----- Supplied data

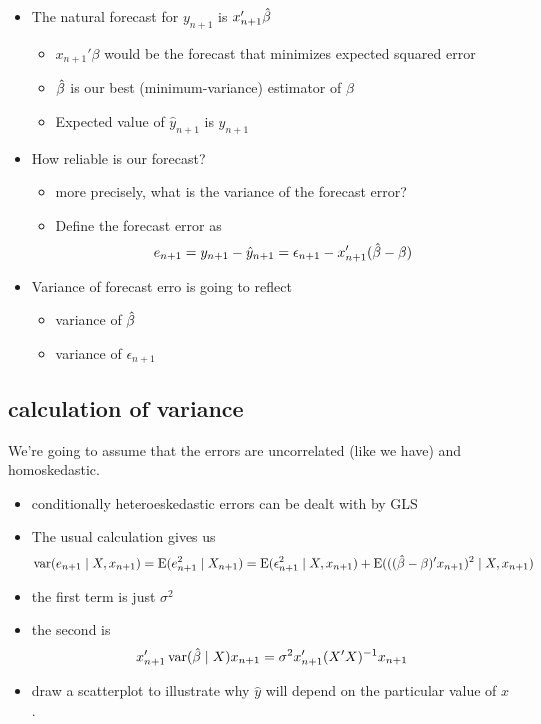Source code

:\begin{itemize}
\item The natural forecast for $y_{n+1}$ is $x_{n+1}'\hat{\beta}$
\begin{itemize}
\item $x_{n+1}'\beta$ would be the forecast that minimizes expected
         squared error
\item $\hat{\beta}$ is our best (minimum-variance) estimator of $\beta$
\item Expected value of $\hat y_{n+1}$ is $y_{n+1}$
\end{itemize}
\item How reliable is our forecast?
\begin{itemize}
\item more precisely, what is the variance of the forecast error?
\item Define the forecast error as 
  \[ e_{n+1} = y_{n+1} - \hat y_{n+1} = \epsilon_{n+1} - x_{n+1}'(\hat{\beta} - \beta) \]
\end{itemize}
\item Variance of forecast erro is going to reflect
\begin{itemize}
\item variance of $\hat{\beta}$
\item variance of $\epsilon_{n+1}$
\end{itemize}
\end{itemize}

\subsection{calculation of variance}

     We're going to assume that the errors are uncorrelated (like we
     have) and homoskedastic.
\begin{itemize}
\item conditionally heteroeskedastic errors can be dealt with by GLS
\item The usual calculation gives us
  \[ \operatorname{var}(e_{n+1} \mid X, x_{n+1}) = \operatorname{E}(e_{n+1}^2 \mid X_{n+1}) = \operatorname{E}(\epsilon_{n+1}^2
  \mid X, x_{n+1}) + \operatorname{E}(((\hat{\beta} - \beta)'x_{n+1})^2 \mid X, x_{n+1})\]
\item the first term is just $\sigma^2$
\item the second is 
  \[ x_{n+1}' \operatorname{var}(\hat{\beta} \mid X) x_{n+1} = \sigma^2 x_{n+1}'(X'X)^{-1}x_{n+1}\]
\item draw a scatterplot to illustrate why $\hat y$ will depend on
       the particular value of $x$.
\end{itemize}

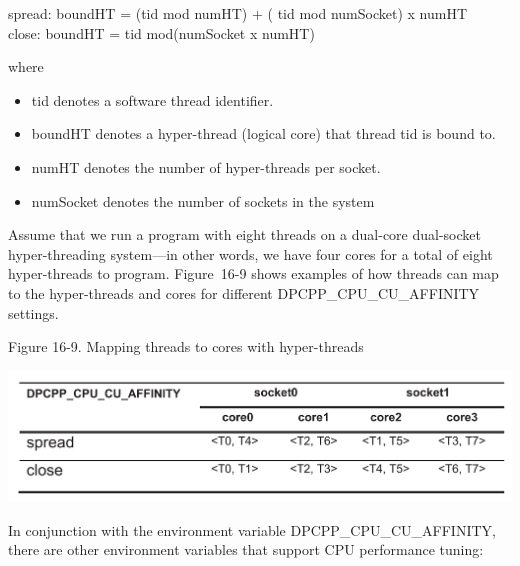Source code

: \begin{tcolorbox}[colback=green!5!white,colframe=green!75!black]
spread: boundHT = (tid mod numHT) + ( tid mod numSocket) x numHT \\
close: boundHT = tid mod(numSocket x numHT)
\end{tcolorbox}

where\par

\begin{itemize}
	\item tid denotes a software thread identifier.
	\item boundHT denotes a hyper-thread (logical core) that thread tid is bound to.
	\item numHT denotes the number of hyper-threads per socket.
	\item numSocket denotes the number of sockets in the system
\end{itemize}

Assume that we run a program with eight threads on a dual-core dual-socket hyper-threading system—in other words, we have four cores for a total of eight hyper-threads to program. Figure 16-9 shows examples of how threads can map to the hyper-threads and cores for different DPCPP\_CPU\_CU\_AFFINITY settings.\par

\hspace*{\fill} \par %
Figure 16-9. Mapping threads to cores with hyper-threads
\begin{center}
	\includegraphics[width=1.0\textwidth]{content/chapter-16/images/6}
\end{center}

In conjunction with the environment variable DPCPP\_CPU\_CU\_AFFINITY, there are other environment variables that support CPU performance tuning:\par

----------
----- Supplied data

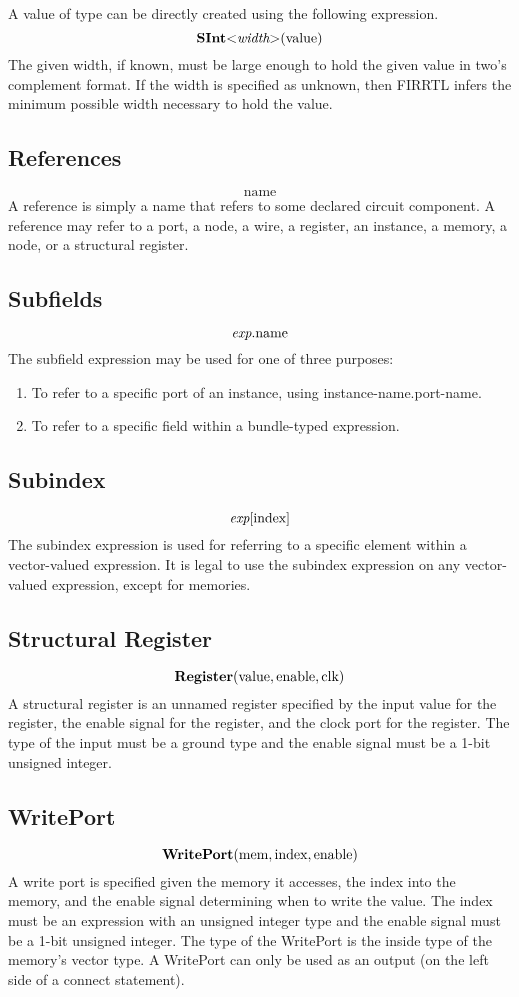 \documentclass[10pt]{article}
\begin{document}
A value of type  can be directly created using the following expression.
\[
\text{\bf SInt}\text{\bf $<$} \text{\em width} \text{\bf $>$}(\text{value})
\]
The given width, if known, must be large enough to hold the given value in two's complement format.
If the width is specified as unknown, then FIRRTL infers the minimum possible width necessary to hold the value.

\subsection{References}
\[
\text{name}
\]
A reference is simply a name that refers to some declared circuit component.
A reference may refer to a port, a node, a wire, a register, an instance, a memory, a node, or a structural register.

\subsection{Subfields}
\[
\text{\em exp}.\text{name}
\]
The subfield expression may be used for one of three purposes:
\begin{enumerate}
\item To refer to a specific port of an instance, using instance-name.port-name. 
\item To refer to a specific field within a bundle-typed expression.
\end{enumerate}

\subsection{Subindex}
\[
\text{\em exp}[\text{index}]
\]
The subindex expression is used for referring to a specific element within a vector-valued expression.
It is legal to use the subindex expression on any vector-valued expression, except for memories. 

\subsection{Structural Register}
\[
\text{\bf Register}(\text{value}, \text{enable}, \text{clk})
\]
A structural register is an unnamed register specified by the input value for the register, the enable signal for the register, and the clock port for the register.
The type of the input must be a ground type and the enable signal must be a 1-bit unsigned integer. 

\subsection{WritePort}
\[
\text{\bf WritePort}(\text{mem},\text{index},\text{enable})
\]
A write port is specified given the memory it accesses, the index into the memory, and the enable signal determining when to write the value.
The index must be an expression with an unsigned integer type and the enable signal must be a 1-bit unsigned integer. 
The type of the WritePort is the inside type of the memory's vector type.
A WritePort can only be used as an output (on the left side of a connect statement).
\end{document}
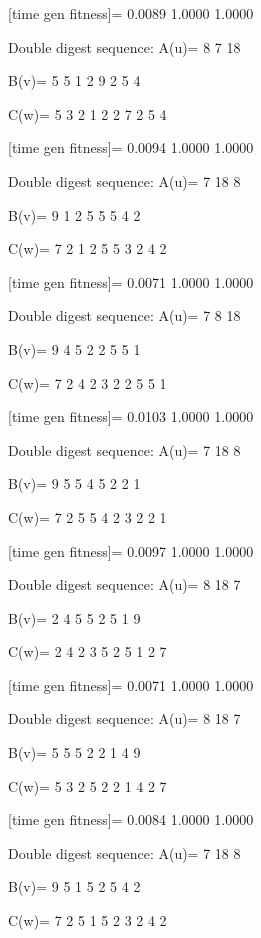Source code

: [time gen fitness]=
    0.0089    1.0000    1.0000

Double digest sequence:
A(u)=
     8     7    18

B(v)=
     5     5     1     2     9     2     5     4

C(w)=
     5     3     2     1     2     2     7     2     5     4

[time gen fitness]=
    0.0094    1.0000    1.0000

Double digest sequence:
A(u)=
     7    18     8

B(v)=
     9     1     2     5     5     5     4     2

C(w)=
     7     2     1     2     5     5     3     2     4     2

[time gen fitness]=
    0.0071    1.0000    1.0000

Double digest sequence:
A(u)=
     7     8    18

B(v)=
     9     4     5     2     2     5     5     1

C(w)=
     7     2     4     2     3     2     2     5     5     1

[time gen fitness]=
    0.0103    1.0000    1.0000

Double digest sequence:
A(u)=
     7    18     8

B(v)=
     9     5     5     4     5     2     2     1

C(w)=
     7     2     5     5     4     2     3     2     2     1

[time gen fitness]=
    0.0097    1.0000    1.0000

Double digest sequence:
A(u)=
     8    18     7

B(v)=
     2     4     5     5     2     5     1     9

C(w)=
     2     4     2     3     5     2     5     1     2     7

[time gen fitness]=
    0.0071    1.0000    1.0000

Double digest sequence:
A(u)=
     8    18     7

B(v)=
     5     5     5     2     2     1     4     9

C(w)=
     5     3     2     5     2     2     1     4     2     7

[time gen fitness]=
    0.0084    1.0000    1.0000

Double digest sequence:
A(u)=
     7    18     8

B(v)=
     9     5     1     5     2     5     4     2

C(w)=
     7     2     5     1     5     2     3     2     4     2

----------

■ **Instructions for the task**: Go through the listing above, count the lines that contain "tcolorbox", and state that number alone.

■ **Result of this task**: 2